The best solution so far seems to be to just reformat it so that, instead of having a specific power to convert barbarian dailies into different barbarian dailies, each barbarian daily could just have a little entry on it- "If you are already raging, you may choose to use this attack without replacing your original rage benefit."


----------



## Cadfan (Oct 6, 2008)

kevtar said:


> *My Analysis*
> At first level, you activate your Rage power. It is active and won't end until one of the conditions mentioned above. Thus, if you have not met one of those conditions it has not ended and therefore is not an unused rage... You're using it! It's not an unused rage because the rage isn't over.
> 
> You then activate the first level Rage Strike effect: 1st level 3[W] + Strength modifier. Why would there be a Level 1 Rage Strike effect if you couldn't use Rage Strike at first level?
> ...



I'm against.

1. If I'm using something, its not unused.

2. This sort of "hidden function" to an ability, based entirely on one possible interpretation of one word amongst many other words, is almost always not the authors intent.

This is swordmage handjive all over again.  Sorry.


----------



## Byronic (Oct 6, 2008)

Why Rage Strike?

You're fighting a Dragon. It could be any other Solo but let's say it's a Dragon. We usually find Dragons at the end of things, especially since one rarely faces something more dangerous then a Dragon in one day.

You use a Daily, it's the one you think is most suitable for this encounter. And then you use Rage Strike to burn away all your left over dailies, because if you don't kill the Dragon, the Dragon kills you. And dead men don't rage (well, undead ghosts and such besides)

Rage strike allows a barbarian to do what every other class can do. Burn all their dailies on a Dragon.

It's use less before level 5? Well that just balances it out with all the other classes who can't use two dailies before level five either.

Can't use it unless you're raged? That's okay, the mechanic is really just there so you can burn all your dailies on a Dragon.

Useless? Only if you're not raged yet and don't have a solo in sight. It's a little bit extra so barbarians can use their favourite rage and still be able to burn their dailies if they want to.


----------



## Remathilis (Oct 6, 2008)

I don't want to inject too much into the rage-strike debate (but I will say I'm also not a fan of waiting 4 levels for a class ability to kick in), but I will say this.

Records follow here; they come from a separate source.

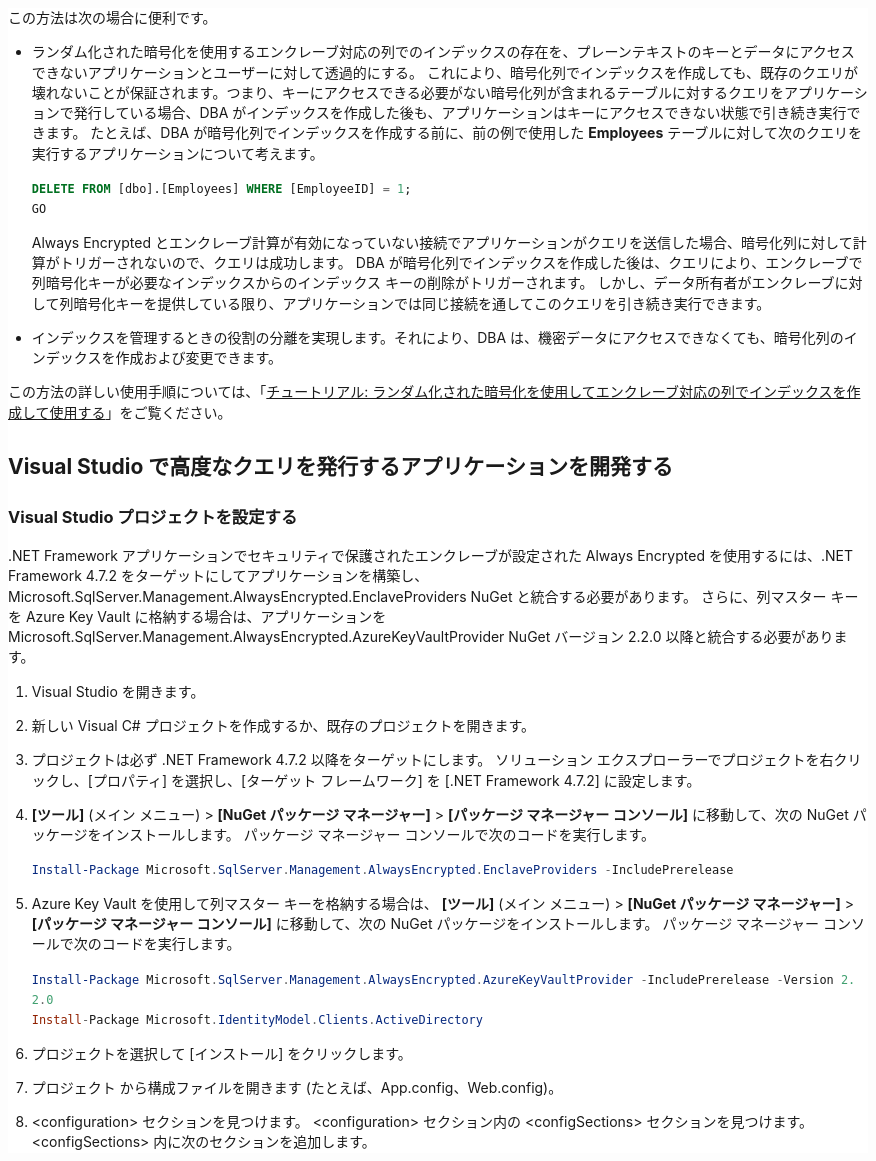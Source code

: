 この方法は次の場合に便利です。

- ランダム化された暗号化を使用するエンクレーブ対応の列でのインデックスの存在を、プレーンテキストのキーとデータにアクセスできないアプリケーションとユーザーに対して透過的にする。 これにより、暗号化列でインデックスを作成しても、既存のクエリが壊れないことが保証されます。つまり、キーにアクセスできる必要がない暗号化列が含まれるテーブルに対するクエリをアプリケーションで発行している場合、DBA がインデックスを作成した後も、アプリケーションはキーにアクセスできない状態で引き続き実行できます。 たとえば、DBA が暗号化列でインデックスを作成する前に、前の例で使用した **Employees** テーブルに対して次のクエリを実行するアプリケーションについて考えます。 

   ```sql
   DELETE FROM [dbo].[Employees] WHERE [EmployeeID] = 1;
   GO
   ```

   Always Encrypted とエンクレーブ計算が有効になっていない接続でアプリケーションがクエリを送信した場合、暗号化列に対して計算がトリガーされないので、クエリは成功します。 DBA が暗号化列でインデックスを作成した後は、クエリにより、エンクレーブで列暗号化キーが必要なインデックスからのインデックス キーの削除がトリガーされます。 しかし、データ所有者がエンクレーブに対して列暗号化キーを提供している限り、アプリケーションでは同じ接続を通してこのクエリを引き続き実行できます。

- インデックスを管理するときの役割の分離を実現します。それにより、DBA は、機密データにアクセスできなくても、暗号化列のインデックスを作成および変更できます。 

この方法の詳しい使用手順については、「[チュートリアル: ランダム化された暗号化を使用してエンクレーブ対応の列でインデックスを作成して使用する](../tutorial-creating-using-indexes-on-enclave-enabled-columns-using-randomized-encryption.md)」をご覧ください。

## <a name="develop-applications-issuing-rich-queries-in-visual-studio"></a>Visual Studio で高度なクエリを発行するアプリケーションを開発する

### <a name="set-up-your-visual-studio-project"></a>Visual Studio プロジェクトを設定する

.NET Framework アプリケーションでセキュリティで保護されたエンクレーブが設定された Always Encrypted を使用するには、.NET Framework 4.7.2 をターゲットにしてアプリケーションを構築し、Microsoft.SqlServer.Management.AlwaysEncrypted.EnclaveProviders NuGet と統合する必要があります。 さらに、列マスター キーを Azure Key Vault に格納する場合は、アプリケーションを Microsoft.SqlServer.Management.AlwaysEncrypted.AzureKeyVaultProvider NuGet バージョン 2.2.0 以降と統合する必要があります。 

1. Visual Studio を開きます。
2. 新しい Visual C\# プロジェクトを作成するか、既存のプロジェクトを開きます。
3. プロジェクトは必ず .NET Framework 4.7.2 以降をターゲットにします。 ソリューション エクスプローラーでプロジェクトを右クリックし、[プロパティ] を選択し、[ターゲット フレームワーク] を [.NET Framework 4.7.2] に設定します。

4. **[ツール]** (メイン メニュー) > **[NuGet パッケージ マネージャー]**  >  **[パッケージ マネージャー コンソール]** に移動して、次の NuGet パッケージをインストールします。 パッケージ マネージャー コンソールで次のコードを実行します。

   ```powershell
   Install-Package Microsoft.SqlServer.Management.AlwaysEncrypted.EnclaveProviders -IncludePrerelease
   ```

5. Azure Key Vault を使用して列マスター キーを格納する場合は、 **[ツール]** (メイン メニュー) > **[NuGet パッケージ マネージャー]**  >  **[パッケージ マネージャー コンソール]** に移動して、次の NuGet パッケージをインストールします。 パッケージ マネージャー コンソールで次のコードを実行します。

   ```powershell
   Install-Package Microsoft.SqlServer.Management.AlwaysEncrypted.AzureKeyVaultProvider -IncludePrerelease -Version 2.2.0
   Install-Package Microsoft.IdentityModel.Clients.ActiveDirectory
   ```

6. プロジェクトを選択して [インストール] をクリックします。
7. プロジェクト から構成ファイルを開きます (たとえば、App.config、Web.config)。
8. \<configuration\> セクションを見つけます。 \<configuration\> セクション内の \<configSections\> セクションを見つけます。 \<configSections\> 内に次のセクションを追加します。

Those of you who fretted that monsters have too many hp and fights take too long: meet the barbarian. The ULTIMATE "Lets speed this combat up, I need to whiz" class!


----------



## Vanuslux (Oct 6, 2008)

I don't have a problem with the functionality of Rage Strike, but it definitely needs to be rewritten for clarity...and how hard would it be to include "Barbarians gain Rage Strike at 5th level" to the description...that alone would keep there from being a huge percentage of people who are confounded by the power just because they're trying to wrap their head around how it is useful at 1st level because common sense tells us that an ability shouldn't be given at 1st level unless it has some practical use at 1st level.


----------



## GMforPowergamers (Oct 6, 2008)

I really like the Barbarian so far. I have been playing in my head with it since midnight, and the last hour or two with one of the guys. I have to say it is diffrent...and that scares some people. I want to find the creater and shake his hand. I hope that PHB 2 (and 3 and 4 ect ect) is full of designes that take chances like this. 

As for balance...I still am not sure, but maybe keeping the hit points but lowwereing the healing surges down to rouge/ranger/warlock level might make me feel a little better.


----------



## Zephyrus (Oct 6, 2008)

For the record I generally liked the class as is, however the strong debate creates an atmosphere that some change is prudent. I like in general a lot of what the class attempts to accomplish thematically so here are my proposed changes. I feel the following might go a long ways towards resolving the issues at hand while still keeping the barbarian interesting, different and fun.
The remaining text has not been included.